Don't Boost The Trolls
Posted on 10/16/2018 in misc
On Mastodon, the "retweet" feature is called boost, and it has no capability for you to add commentary. This means if you boost something to your followers, you are amplifying the message. There is no mechanism for the user to boost something while providing commentary on it. This means almost any content boosted on Mastodon is done because the booster wants to amplify something they agree with, because you can't express disagreement or mock it on the boost.
Compare that with Twitter, where amplifying things you disagree with, while adding some commentary is common. I've believed for a while now that this is not good for Twitter or its users.
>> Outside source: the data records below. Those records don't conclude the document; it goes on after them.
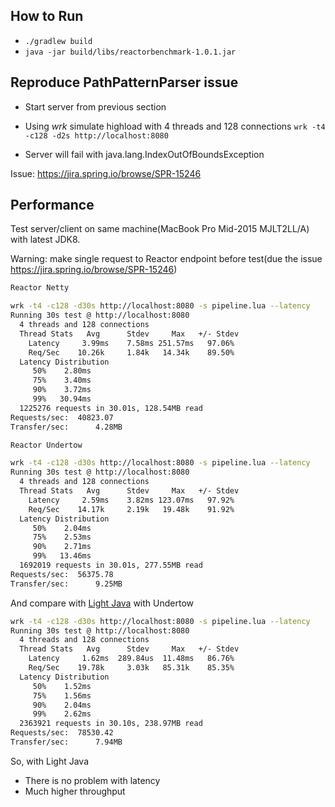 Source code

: ## How to Run

* `./gradlew build`
* `java -jar build/libs/reactorbenchmark-1.0.1.jar`

## Reproduce PathPatternParser issue

* Start server from previous section 
* Using _wrk_ simulate highload with 4 threads and 128 connections 
`wrk -t4 -c128 -d2s http://localhost:8080`

* Server will fail with java.lang.IndexOutOfBoundsException

Issue: https://jira.spring.io/browse/SPR-15246

## Performance

Test server/client on same machine(MacBook Pro Mid-2015 MJLT2LL/A) with latest JDK8.

Warning: make single request to Reactor endpoint before test(due the issue https://jira.spring.io/browse/SPR-15246)

```bash
Reactor Netty

wrk -t4 -c128 -d30s http://localhost:8080 -s pipeline.lua --latency                                                                         
Running 30s test @ http://localhost:8080
  4 threads and 128 connections
  Thread Stats   Avg      Stdev     Max   +/- Stdev
    Latency     3.99ms    7.58ms 251.57ms   97.06%
    Req/Sec    10.26k     1.84k   14.34k    89.50%
  Latency Distribution
     50%    2.80ms
     75%    3.40ms
     90%    3.72ms
     99%   30.94ms
  1225276 requests in 30.01s, 128.54MB read
Requests/sec:  40823.07
Transfer/sec:      4.28MB

Reactor Undertow

wrk -t4 -c128 -d30s http://localhost:8080 -s pipeline.lua --latency                                                                            
Running 30s test @ http://localhost:8080
  4 threads and 128 connections
  Thread Stats   Avg      Stdev     Max   +/- Stdev
    Latency     2.59ms    3.82ms 123.07ms   97.92%
    Req/Sec    14.17k     2.19k   19.48k    91.92%
  Latency Distribution
     50%    2.04ms
     75%    2.53ms
     90%    2.71ms
     99%   13.46ms
  1692019 requests in 30.01s, 277.55MB read
Requests/sec:  56375.78
Transfer/sec:      9.25MB

```

And compare with [Light Java](https://github.com/aliaksei-lithium/microservices-framework-benchmark/tree/master/light-java) with Undertow  

```bash
wrk -t4 -c128 -d30s http://localhost:8080 -s pipeline.lua --latency                                                                          
Running 30s test @ http://localhost:8080
  4 threads and 128 connections
  Thread Stats   Avg      Stdev     Max   +/- Stdev
    Latency     1.62ms  289.84us  11.48ms   86.76%
    Req/Sec    19.78k     3.03k   85.31k    85.35%
  Latency Distribution
     50%    1.52ms
     75%    1.56ms
     90%    2.04ms
     99%    2.62ms
  2363921 requests in 30.10s, 238.97MB read
Requests/sec:  78530.42
Transfer/sec:      7.94MB
```

So, with Light Java
* There is no problem with latency
* Much higher throughput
Sure, there is an argument that boosting the signal on shit helps cleanse it, but is there really any evidence on Twitter that it actually works out that way more often than not?
Maybe Mastodon is onto something. It encourages interaction over broadcasting, as you can't piggyback on other content. You can create your own, interact with your followers or people you follow, or boost content with no added context.It seems like a minor feature at first, but I wonder how much better Twitter would be if the bird site worked that way?
If a troll with 11 followers wishes a horrible, painful death on a popular woman Twitter user, what is gained by amplifying that to and beyond her 100,000 users by retweeting? It's not like public shame is going to have any effect on the troll. I don't pretend to know what its like to be a high follower count user on Twitter, particularly a woman that probably gets more death threats in a day than I get total Twitter interactions in a month. I'm sure snarking on the retweet is cathartic, and I don't want to discount just how cathartic that may be for some people. It may be damn important. Letting the community at large know its going on has value, although I wonder if we are all getting desensitized to it, and maybe that is damaging too? Is the constant exposure to vile, racist, violent, misogynist content damaging to all of us on Twitter, even if we aren't the targets? It certainly can't be good for the target, and they are obviously taking most of the damage here. But is the collateral damage to the larger community offset by any benefit from amplifying it with a retweet? I'm not sure it is.
The retweet resulted in a flurry of reports and a shockingly quick suspension by Twitter. However, I'm pretty sure the trolls will trade an 11 follower account for exposure to tens or hundreds of thousands of followers via the retweet every damn time. That is a win for them. 11 user Twitter accounts aren't a dime a dozen, they are a fractional cent a dozen. If you weigh the cost of the account getting closed to the trolls vs. the damage they inflicted by one more exposures to 10K or 100K users I'm not sure that it is a victory for the good guys. If it is, somebody please comment with that argument, as I'm not seeing it.
I'm not sure where I am going with this. I don't have a brilliant insight with the answer. I do have a belief that amplifying the signal for the hate and violence, even as we criticize it, may not be a winning strategy. Maybe Twitter is just fundamentally broken beyond fixing, and we are all just rearranging the deck chairs as the ship slowly sinks, until we finally decide to abandon ship.
Maybe I'll just spend more time on Mastodon.